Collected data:
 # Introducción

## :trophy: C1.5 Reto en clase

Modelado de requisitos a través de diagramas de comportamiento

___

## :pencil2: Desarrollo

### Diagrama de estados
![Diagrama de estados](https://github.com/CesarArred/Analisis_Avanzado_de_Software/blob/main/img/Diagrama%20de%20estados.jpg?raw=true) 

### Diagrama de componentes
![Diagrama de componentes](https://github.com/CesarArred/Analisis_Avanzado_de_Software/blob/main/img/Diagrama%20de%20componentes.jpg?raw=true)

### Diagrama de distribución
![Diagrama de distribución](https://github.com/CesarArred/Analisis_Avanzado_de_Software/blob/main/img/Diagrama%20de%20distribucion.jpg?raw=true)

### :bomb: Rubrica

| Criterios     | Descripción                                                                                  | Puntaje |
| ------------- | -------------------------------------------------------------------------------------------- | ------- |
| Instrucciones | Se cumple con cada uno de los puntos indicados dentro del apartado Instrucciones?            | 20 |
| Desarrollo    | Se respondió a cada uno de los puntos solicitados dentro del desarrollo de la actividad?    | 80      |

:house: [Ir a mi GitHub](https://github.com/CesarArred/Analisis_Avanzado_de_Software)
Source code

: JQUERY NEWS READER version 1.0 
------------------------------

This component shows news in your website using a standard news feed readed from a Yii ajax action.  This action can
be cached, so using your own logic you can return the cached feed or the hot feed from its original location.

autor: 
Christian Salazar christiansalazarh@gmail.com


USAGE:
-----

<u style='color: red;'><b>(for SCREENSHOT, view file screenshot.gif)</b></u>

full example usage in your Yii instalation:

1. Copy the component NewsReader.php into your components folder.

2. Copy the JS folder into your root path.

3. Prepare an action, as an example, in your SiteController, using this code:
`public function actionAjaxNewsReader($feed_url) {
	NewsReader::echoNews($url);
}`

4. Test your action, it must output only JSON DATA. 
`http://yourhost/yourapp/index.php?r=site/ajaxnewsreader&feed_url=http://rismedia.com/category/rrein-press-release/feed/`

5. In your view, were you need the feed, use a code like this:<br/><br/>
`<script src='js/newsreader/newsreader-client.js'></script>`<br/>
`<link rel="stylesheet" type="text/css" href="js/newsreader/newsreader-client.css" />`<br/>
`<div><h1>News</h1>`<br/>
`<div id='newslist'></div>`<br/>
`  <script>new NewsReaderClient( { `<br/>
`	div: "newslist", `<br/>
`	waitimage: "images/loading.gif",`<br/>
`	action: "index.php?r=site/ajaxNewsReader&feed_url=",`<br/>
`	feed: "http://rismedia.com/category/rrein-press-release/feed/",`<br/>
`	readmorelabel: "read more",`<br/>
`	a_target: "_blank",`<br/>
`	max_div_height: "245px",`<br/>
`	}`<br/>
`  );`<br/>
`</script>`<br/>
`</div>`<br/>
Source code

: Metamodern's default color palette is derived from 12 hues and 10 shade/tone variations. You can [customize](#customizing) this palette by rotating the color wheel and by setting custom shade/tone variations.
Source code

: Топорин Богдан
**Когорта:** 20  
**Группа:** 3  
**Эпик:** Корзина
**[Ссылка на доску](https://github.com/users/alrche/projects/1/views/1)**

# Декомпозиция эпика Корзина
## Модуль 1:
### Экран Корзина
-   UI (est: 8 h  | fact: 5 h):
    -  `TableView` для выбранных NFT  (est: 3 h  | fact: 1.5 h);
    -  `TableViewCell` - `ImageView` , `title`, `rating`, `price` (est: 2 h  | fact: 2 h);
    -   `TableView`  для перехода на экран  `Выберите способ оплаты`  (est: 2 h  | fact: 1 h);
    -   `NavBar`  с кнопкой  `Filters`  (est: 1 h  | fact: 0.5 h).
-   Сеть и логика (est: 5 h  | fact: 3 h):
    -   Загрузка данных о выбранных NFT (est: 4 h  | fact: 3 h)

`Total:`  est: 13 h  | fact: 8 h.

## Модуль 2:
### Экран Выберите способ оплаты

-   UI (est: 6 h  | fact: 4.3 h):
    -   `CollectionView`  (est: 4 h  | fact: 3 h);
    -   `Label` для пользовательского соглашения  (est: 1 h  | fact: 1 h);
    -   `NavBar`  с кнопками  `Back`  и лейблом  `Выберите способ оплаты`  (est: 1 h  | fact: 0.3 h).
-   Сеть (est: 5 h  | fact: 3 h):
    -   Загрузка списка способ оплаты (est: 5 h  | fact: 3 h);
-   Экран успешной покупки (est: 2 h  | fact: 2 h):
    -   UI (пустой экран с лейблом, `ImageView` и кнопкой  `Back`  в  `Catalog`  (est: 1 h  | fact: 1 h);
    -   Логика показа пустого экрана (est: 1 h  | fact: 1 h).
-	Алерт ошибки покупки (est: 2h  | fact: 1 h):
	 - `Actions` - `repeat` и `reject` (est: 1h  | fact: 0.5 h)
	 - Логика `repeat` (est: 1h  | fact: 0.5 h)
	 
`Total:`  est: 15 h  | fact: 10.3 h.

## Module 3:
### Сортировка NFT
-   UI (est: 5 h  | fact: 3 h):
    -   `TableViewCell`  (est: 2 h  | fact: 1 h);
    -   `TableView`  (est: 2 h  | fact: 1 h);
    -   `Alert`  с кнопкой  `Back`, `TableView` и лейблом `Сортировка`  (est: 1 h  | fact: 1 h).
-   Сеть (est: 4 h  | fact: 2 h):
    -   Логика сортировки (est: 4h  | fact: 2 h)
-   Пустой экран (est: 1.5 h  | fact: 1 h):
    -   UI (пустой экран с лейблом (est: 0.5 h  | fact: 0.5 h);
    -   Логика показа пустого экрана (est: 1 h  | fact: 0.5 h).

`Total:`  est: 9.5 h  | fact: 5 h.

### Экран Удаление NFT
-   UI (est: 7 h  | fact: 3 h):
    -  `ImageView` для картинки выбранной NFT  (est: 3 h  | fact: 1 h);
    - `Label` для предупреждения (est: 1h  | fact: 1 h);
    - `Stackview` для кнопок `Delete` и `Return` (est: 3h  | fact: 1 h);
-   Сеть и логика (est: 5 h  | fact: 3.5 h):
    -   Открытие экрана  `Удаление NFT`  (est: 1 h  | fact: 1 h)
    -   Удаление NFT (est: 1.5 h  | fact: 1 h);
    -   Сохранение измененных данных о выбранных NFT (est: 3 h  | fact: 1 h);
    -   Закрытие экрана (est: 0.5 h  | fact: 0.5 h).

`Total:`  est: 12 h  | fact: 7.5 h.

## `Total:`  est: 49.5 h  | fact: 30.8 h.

▸ WHAT THIS TASK INVOLVES: Across the preceding records, count the lines with the word "Загрузка" in them and give that figure alone.

▸ OUTPUT OF THE EXERCISE: 2